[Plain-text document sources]
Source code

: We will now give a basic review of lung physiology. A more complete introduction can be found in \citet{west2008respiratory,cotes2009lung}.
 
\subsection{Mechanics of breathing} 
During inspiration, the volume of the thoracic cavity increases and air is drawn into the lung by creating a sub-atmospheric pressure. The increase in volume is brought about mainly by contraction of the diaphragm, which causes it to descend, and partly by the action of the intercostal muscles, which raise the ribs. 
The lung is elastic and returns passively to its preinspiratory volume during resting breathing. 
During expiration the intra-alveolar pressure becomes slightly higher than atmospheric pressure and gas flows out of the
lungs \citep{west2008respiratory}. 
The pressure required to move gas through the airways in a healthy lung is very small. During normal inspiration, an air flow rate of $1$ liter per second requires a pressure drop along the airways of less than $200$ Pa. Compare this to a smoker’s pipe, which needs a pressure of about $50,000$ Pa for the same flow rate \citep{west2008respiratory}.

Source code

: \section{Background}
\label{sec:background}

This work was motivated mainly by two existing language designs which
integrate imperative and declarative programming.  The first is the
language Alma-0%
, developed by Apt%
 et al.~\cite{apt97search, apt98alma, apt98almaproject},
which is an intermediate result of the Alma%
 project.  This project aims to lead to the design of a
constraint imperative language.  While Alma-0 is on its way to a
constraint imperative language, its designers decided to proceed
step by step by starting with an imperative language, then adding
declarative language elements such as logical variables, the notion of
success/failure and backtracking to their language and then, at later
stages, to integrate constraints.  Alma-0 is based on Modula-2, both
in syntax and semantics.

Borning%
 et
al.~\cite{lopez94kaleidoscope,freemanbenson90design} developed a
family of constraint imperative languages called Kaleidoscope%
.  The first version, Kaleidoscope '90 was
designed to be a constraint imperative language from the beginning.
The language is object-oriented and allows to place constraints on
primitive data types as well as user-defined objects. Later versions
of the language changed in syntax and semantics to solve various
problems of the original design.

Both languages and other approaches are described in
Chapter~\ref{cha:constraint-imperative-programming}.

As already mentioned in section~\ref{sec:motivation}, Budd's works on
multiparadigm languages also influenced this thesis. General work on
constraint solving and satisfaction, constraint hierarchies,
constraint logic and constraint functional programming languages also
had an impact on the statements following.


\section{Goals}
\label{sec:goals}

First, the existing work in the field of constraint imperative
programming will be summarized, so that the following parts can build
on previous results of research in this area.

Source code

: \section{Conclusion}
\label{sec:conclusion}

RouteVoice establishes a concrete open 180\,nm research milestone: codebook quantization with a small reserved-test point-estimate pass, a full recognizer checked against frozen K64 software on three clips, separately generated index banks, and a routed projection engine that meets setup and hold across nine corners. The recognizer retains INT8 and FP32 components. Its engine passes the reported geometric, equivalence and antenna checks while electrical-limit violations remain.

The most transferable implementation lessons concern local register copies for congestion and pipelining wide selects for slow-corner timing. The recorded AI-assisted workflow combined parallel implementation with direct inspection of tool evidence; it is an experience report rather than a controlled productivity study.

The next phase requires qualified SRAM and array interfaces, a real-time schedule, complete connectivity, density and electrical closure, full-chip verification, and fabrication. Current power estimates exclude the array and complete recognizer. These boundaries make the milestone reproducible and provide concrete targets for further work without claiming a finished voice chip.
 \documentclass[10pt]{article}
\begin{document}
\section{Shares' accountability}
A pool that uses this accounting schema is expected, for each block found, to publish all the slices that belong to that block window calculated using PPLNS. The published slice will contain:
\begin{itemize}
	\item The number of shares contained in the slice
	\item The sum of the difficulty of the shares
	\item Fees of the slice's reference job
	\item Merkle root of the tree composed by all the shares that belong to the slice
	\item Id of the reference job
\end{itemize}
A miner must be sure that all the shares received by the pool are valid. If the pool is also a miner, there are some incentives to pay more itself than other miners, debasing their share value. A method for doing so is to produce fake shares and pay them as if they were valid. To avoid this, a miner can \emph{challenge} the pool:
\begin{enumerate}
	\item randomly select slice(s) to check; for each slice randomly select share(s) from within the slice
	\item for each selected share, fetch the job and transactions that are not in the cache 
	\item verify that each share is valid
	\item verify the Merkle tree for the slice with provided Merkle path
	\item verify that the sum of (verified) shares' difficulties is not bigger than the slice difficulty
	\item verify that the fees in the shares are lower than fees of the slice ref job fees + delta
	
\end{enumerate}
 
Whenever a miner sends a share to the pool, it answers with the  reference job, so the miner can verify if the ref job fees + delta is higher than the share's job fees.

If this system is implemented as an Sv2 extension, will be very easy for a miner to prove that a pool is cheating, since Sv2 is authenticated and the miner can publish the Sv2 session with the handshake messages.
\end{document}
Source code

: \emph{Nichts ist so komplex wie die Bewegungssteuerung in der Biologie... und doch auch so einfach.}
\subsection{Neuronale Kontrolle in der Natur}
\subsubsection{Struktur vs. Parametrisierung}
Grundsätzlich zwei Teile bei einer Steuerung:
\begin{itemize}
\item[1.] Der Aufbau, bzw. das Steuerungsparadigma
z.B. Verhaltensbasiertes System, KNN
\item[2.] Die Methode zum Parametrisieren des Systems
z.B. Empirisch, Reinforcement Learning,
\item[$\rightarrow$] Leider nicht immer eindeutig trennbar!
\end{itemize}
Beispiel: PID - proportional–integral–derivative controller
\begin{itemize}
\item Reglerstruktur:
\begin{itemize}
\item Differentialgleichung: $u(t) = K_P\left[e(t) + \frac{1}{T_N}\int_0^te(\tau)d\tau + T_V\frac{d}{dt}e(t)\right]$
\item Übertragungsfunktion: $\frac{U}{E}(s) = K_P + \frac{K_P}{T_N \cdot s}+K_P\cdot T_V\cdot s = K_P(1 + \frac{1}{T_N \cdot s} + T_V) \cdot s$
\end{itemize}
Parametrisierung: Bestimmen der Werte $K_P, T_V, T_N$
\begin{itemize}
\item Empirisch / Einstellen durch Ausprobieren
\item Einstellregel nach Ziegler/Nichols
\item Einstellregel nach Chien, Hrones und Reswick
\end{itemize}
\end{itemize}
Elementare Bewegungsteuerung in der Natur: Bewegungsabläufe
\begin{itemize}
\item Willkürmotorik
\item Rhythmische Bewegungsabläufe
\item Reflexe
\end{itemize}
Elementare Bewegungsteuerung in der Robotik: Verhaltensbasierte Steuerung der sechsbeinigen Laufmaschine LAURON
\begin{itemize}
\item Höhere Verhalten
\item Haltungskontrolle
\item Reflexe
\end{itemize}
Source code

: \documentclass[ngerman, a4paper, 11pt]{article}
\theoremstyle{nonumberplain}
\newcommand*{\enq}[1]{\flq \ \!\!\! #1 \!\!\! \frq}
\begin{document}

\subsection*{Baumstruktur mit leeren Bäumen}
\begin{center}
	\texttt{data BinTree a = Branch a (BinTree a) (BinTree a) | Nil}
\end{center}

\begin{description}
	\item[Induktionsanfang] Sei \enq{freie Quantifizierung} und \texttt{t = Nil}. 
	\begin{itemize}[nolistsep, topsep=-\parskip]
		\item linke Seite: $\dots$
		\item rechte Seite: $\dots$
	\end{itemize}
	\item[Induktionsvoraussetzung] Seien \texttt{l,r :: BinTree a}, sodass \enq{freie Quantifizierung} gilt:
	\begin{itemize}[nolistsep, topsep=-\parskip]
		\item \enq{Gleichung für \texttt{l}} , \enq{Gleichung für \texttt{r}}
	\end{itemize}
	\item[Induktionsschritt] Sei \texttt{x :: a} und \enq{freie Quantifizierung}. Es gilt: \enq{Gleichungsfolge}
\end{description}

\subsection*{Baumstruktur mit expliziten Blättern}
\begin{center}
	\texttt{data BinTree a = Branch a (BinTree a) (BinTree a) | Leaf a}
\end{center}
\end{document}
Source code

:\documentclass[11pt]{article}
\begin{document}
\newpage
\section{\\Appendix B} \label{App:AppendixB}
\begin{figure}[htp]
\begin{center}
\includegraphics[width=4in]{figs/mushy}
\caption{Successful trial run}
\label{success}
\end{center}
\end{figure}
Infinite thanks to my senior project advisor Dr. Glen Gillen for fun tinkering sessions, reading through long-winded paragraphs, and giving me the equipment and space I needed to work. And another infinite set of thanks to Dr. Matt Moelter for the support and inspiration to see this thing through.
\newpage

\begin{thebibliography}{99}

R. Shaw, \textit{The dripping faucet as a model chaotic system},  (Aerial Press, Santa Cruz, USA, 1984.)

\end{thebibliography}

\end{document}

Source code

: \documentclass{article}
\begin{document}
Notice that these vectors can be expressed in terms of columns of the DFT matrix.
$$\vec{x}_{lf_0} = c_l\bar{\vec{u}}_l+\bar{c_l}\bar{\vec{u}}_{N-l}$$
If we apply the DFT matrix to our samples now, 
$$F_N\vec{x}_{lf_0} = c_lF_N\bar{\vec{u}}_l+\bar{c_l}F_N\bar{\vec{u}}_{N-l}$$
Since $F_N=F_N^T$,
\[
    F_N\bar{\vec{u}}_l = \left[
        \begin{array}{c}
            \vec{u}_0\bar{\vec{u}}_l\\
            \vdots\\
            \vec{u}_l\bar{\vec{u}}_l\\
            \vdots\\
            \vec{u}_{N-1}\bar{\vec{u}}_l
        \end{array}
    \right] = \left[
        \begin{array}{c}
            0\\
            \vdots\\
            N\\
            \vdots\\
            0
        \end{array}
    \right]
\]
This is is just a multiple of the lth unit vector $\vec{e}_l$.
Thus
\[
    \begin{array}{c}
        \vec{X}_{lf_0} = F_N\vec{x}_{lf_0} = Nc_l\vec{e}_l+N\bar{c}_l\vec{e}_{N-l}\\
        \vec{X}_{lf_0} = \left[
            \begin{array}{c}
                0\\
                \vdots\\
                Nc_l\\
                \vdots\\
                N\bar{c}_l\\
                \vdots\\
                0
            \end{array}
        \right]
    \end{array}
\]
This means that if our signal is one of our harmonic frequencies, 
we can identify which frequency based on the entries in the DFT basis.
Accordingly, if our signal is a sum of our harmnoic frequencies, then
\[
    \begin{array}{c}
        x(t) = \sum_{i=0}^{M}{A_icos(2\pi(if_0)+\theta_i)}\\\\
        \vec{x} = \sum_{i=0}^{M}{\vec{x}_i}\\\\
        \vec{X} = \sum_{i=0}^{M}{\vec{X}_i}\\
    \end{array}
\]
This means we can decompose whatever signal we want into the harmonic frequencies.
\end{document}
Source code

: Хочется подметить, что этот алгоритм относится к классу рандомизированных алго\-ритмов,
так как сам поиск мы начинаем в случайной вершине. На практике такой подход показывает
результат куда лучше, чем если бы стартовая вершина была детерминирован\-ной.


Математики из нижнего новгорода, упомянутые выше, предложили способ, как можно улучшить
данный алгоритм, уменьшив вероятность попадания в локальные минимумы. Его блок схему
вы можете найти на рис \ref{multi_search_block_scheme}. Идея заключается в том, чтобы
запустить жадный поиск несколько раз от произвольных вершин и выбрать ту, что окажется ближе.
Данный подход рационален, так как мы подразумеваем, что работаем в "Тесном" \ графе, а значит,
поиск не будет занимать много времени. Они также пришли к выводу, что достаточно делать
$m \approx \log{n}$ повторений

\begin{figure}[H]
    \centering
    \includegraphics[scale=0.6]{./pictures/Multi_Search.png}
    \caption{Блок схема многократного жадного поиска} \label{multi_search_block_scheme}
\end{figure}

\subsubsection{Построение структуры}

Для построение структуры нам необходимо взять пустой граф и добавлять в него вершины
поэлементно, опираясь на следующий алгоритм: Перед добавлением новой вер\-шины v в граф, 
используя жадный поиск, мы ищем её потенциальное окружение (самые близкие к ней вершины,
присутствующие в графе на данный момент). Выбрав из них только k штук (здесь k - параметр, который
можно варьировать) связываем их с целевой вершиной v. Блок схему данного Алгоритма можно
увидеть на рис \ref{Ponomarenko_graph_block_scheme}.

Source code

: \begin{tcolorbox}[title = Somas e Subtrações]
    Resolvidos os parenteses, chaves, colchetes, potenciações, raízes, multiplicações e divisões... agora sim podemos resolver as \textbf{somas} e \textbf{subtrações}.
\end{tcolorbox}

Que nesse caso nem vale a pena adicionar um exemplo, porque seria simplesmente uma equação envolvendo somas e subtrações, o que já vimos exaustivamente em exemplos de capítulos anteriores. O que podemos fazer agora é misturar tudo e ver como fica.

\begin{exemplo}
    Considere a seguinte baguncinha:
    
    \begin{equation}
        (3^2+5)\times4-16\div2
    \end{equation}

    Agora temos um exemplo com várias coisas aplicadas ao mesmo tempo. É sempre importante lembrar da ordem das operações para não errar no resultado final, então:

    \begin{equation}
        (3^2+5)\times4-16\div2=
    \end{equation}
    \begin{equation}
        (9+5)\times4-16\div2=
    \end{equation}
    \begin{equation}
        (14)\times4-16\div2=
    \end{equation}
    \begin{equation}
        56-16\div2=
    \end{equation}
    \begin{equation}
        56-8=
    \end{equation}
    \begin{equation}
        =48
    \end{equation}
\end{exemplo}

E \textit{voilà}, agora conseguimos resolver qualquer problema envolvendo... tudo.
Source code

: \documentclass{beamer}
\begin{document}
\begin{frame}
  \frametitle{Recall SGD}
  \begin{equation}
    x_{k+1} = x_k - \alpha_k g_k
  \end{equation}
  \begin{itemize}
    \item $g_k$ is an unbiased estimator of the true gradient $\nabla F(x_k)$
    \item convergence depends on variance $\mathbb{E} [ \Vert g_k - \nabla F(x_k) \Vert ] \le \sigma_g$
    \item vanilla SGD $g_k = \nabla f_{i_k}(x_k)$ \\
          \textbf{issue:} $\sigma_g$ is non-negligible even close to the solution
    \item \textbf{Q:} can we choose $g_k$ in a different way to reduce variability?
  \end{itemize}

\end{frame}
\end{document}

• WHAT THE EXERCISE ASKS: The required output is every line above from the one with "of the shares" down to the one with "A miner must", restated word for word, ends included.

• SOLUTION FOR THIS EXERCISE:
	\item The sum of the difficulty of the shares
	\item Fees of the slice's reference job
	\item Merkle root of the tree composed by all the shares that belong to the slice
	\item Id of the reference job
\end{itemize}
A miner must be sure that all the shares received by the pool are valid. If the pool is also a miner, there are some incentives to pay more itself than other miners, debasing their share value. A method for doing so is to produce fake shares and pay them as if they were valid. To avoid this, a miner can \emph{challenge} the pool:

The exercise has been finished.